パジュ・ブック・ソリに出展 パジュ・ブック・ソリ組織委員長
金彦鎬(キム・オンホ)氏

小沼
本日はご多忙の折、お時間を割いて頂き誠にありがとうございます。始めにいつ頃からパジュ出版都市という構想を抱かれるようになったのか、お聞かせください。 キム 八十年代の後半から議論を開始したので、二十五年近く前になりますね。神保町や海外の古書店街に感動し、私たちの国にも本のユートピアを作りたいと思いました。
小沼
ヘイオンワイも参考にされましたか。
キム
九四年に訪れましたが、パジュではなくヘイリ芸術村のインスピレーションになりました。ヘイリは九五年から構想段階に入り、初めは本を中心にした芸術村を考えていましたが、色々な分野の芸術家が集まったことにより現在のような多様性を持つに至っています。
 私はかねてからソウル市内の清渓川のような書店が立ち並ぶ風景を新たに想像したいと考えていました。そのためパジュは出版社と書店が両輪となる都市にしたかったのですが、出版社に傾いてしまいましたので、ヘイリは書店を中心に組成したかったんです。
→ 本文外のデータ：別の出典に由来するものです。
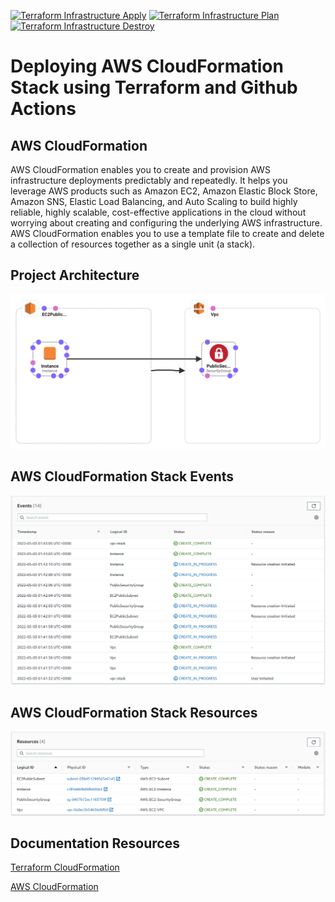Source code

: [![Terraform Infrastructure Apply](https://github.com/devenes/terraform-cloudformation-github-actions-vpc-ec2/actions/workflows/tf_apply.yml/badge.svg)](https://github.com/devenes/terraform-cloudformation-github-actions-vpc-ec2/actions/workflows/tf_apply.yml) [![Terraform Infrastructure Plan](https://github.com/devenes/terraform-cloudformation-github-actions-vpc-ec2/actions/workflows/tf_plan.yml/badge.svg)](https://github.com/devenes/terraform-cloudformation-github-actions-vpc-ec2/actions/workflows/tf_plan.yml) [![Terraform Infrastructure Destroy](https://github.com/devenes/terraform-cloudformation-github-actions-vpc-ec2/actions/workflows/tf_destroy.yml/badge.svg)](https://github.com/devenes/terraform-cloudformation-github-actions-vpc-ec2/actions/workflows/tf_destroy.yml)

# Deploying AWS CloudFormation Stack using Terraform and Github Actions

## AWS CloudFormation

AWS CloudFormation enables you to create and provision AWS infrastructure deployments predictably and repeatedly. It helps you leverage AWS products such as Amazon EC2, Amazon Elastic Block Store, Amazon SNS, Elastic Load Balancing, and Auto Scaling to build highly reliable, highly scalable, cost-effective applications in the cloud without worrying about creating and configuring the underlying AWS infrastructure. AWS CloudFormation enables you to use a template file to create and delete a collection of resources together as a single unit (a stack).

## Project Architecture

![Project](designer.png)

## AWS CloudFormation Stack Events

![AWS CloudFormation Stack](events.png)

## AWS CloudFormation Stack Resources

![AWS CloudFormation Stack](resources.png)

## Documentation Resources

[Terraform CloudFormation](https://registry.terraform.io/providers/hashicorp/aws/latest/docs/resources/cloudformation_stack)

[AWS CloudFormation](https://docs.aws.amazon.com/cloudformation/index.html)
ただ私は出版人であっても、建築や美術や音楽などが密接な関係を作っていける現在のヘイリのような環境を大切にすることが何より重要だと考えています。
小沼
「ブックハウス」があるのはそういった理由なのですね。  パジュの出版都市計画には五人の発起人がいたということですが、ヘイリ芸術村はどれくらいの人々が携わっているのですか。
キム
 メンバーは約三百人、そのうち住民は約半分ですが、これからも住居スペースは増える予定です。中心となったのはやはり五〜六人で、私が十年ぐらいかけて考えたアイデアを他のメンバーに伝えました。先程言ったように他分野の参加もあって初期の構想は拡大し、展示や音楽を行う複合的な空間になりました。また「ブックハウス」はハンギル社だけの出版物だけではなく、岩波ブックセンターのように他の出版社の本も展示販売しています。
小沼
六月に訪れた際にはちょうどロッテの大型ショッピングモールの着工が始まっていましたが、完成した後にはどのような環境の変化が予想されるでしょうか。
キム
大変な集客力がありますので、その中の5%でも書店に流れてくれれば良いと思っています。現在は出版に具体的な興味を持つ人にはあまり来てもらえていませんが、カフェやギャラリーといった施設が充実してくれば文化空間という意味合いをもっと強調できるでしょう。
小沼
キム社長が当初抱いていたパジュ出版都市の構想が完全に実現するまでには、あとどれぐらいの時間がかかるとお考えですか。
キム
少なくともまだ十年は必要でしょう。ただし全てが完成することは現実的にはあり得ません。プログラムは絶えず改変しますから、その都度新たな課題が生まれることになります。
 パジュのビジョンの一つとして「公園化」を掲げています。恋人達がベンチで読書を楽しみ、本について語り合うような街が理想です。神保町のような都市型ではなく、自然環境を活かした郊外型の街作りを進めていく。近くのハイキングコースには週末になると沢山の人が訪れますので、そういった人々が休息できるような機能を持たせることも必要でしょうし、レストランもこれから増やさなければなりません。